Leserbriefe

Der Rückzug ist das schwierigste Manöver

Christoph Traube, NT-Neckarhausen. Zum Artikel „Scholz unterstützt Finnlands Nato-Beitritt“ und zum Kommentar „Wer denkt schon an Krise?“ vom 13. Mai.

Seit dem 9. Mai scheint sich abzuzeichnen, wie Putin seinen Krieg fortführen will: Er spielt auf Zeit und hofft, dass sich eine günstige Gelegenheit für ihn ergibt. Vermutlich ist das von allen schlechten Möglichkeiten, die er hat, die beste: Die Ukrainer könnten irgendwann zermürbt sein und vielleicht passiert ihren Generälen doch noch ein schwerer Fehler.

Vielleicht fällt der Westen, ohne dessen Hilfe die Ukraine kaum lange durchhalten kann, auch wieder zurück in die üblichen Streitereien. Das zeichnet sich schon ab: Ungarn ist gegen einen Ölboykott, die Türkei gegen den Beitritt Finnlands und Schwedens zur NATO und für die Ampel-Regierung in Berlin ist die Situation zumindest eine schwere Belastung.

Außerdem läuft für Putin nicht alles schlecht: Seine Meinungsumfragen haben sich seit Kriegsbeginn verbessert – wie bei früheren Kriegen auch. Außerdem haben der Krieg und die Spekulationen über Sanktionen die Energiepreise explodieren lassen, weshalb Russland, wie alle die Öl und Gas verkaufen, jetzt bessere Preise erzielen dürfte. Militärisch war der Krieg für Russland freilich bisher ein Desaster: Vor Kiew erlitt die russische Armee eine schwere Niederlage, bei Charkiw wurde sie nun ebenfalls praktisch bis zur Grenze zurückgeschlagen und im Osten, im Donbass, zeichnet sich ein Patt ab. Der eigentlich malerische Fluss Donez scheint derzeit für beide Seiten ein unüberwindliches Hindernis zu sein.

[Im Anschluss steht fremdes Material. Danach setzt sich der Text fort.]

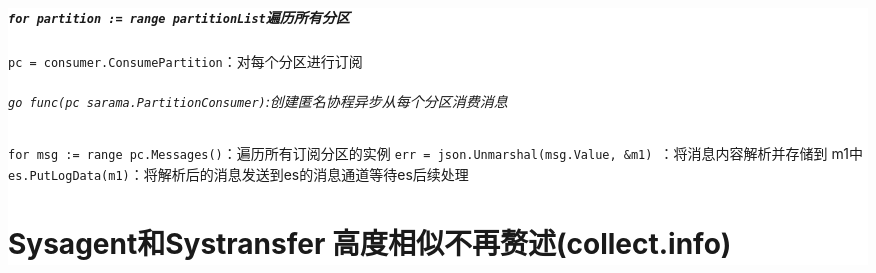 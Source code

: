 ##### `for partition := range partitionList`遍历所有分区
 `pc = consumer.ConsumePartition`：对每个分区进行订阅
###### `go func(pc sarama.PartitionConsumer)`:创建匿名协程异步从每个分区消费消息
`for msg := range pc.Messages()`：遍历所有订阅分区的实例
`err = json.Unmarshal(msg.Value, &m1) `：将消息内容解析并存储到 m1中
`es.PutLogData(m1)`：将解析后的消息发送到es的消息通道等待es后续处理

# Sysagent和Systransfer 高度相似不再赘述(collect.info) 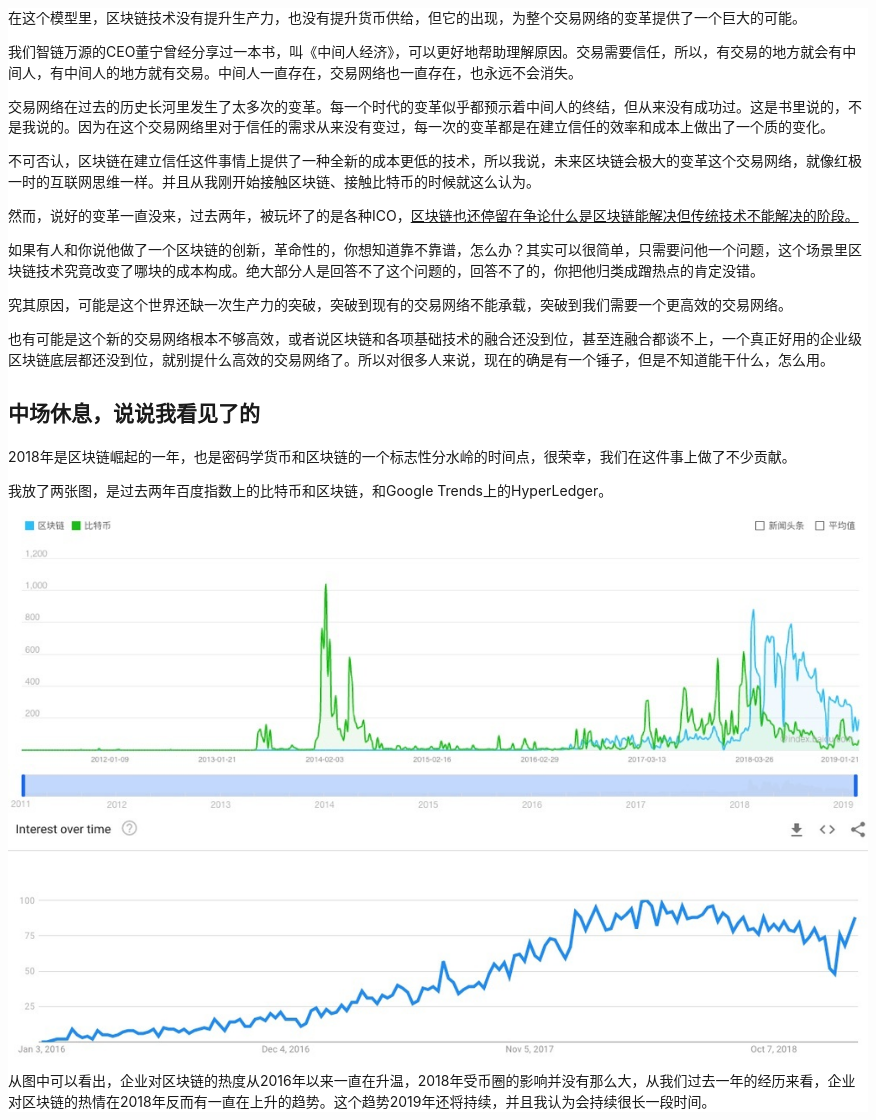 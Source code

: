 在这个模型里，区块链技术没有提升生产力，也没有提升货币供给，但它的出现，为整个交易网络的变革提供了一个巨大的可能。

我们智链万源的CEO董宁曾经分享过一本书，叫《中间人经济》，可以更好地帮助理解原因。交易需要信任，所以，有交易的地方就会有中间人，有中间人的地方就有交易。中间人一直存在，交易网络也一直存在，也永远不会消失。

交易网络在过去的历史长河里发生了太多次的变革。每一个时代的变革似乎都预示着中间人的终结，但从来没有成功过。这是书里说的，不是我说的。因为在这个交易网络里对于信任的需求从来没有变过，每一次的变革都是在建立信任的效率和成本上做出了一个质的变化。

不可否认，区块链在建立信任这件事情上提供了一种全新的成本更低的技术，所以我说，未来区块链会极大的变革这个交易网络，就像红极一时的互联网思维一样。并且从我刚开始接触区块链、接触比特币的时候就这么认为。

然而，说好的变革一直没来，过去两年，被玩坏了的是各种ICO，[区块链也还停留在争论什么是区块链能解决但传统技术不能解决的阶段。](https://mp.weixin.qq.com/s/HrgMIEAi92vI7cP0qwSSDg)

如果有人和你说他做了一个区块链的创新，革命性的，你想知道靠不靠谱，怎么办？其实可以很简单，只需要问他一个问题，这个场景里区块链技术究竟改变了哪块的成本构成。绝大部分人是回答不了这个问题的，回答不了的，你把他归类成蹭热点的肯定没错。

究其原因，可能是这个世界还缺一次生产力的突破，突破到现有的交易网络不能承载，突破到我们需要一个更高效的交易网络。

也有可能是这个新的交易网络根本不够高效，或者说区块链和各项基础技术的融合还没到位，甚至连融合都谈不上，一个真正好用的企业级区块链底层都还没到位，就别提什么高效的交易网络了。所以对很多人来说，现在的确是有一个锤子，但是不知道能干什么，怎么用。

## 中场休息，说说我看见了的

2018年是区块链崛起的一年，也是密码学货币和区块链的一个标志性分水岭的时间点，很荣幸，我们在这件事上做了不少贡献。

我放了两张图，是过去两年百度指数上的比特币和区块链，和Google Trends上的HyperLedger。

![](./httpsstatic001geekbangorgresourceimage56bb563099a6345f5a7cf3927a7eacb108bb.jpg)  
![](./httpsstatic001geekbangorgresourceimagee9ebe9fa34fb157f750a583d9e9ff9f141eb.jpg)  
从图中可以看出，企业对区块链的热度从2016年以来一直在升温，2018年受币圈的影响并没有那么大，从我们过去一年的经历来看，企业对区块链的热情在2018年反而有一直在上升的趋势。这个趋势2019年还将持续，并且我认为会持续很长一段时间。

Die beiden Alternativen Putins wären entweder den Rückzug anzutreten und einen Waffenstillstand anzubieten oder den Krieg weiter eskalieren zu lassen. Letzteres wäre wohl Wahnsinn: Die russische Armee wird schon mit der Ukraine nicht fertig und der Westen würde noch mehr zusammengeschweißt. Zumal die NATO in Osteuropa inzwischen so stark sein soll, dass sie die russischen Truppen dort in kurzer Zeit vernichten könnte, auch ohne Atomwaffen. Und der Rückzug? Der wäre wohl eigentlich das Klügste, Putin scheint sich das aber politisch nicht leisten zu können. Womit sich wieder einmal bestätigt, dass der Rückzug das schwierigste aller Manöver ist.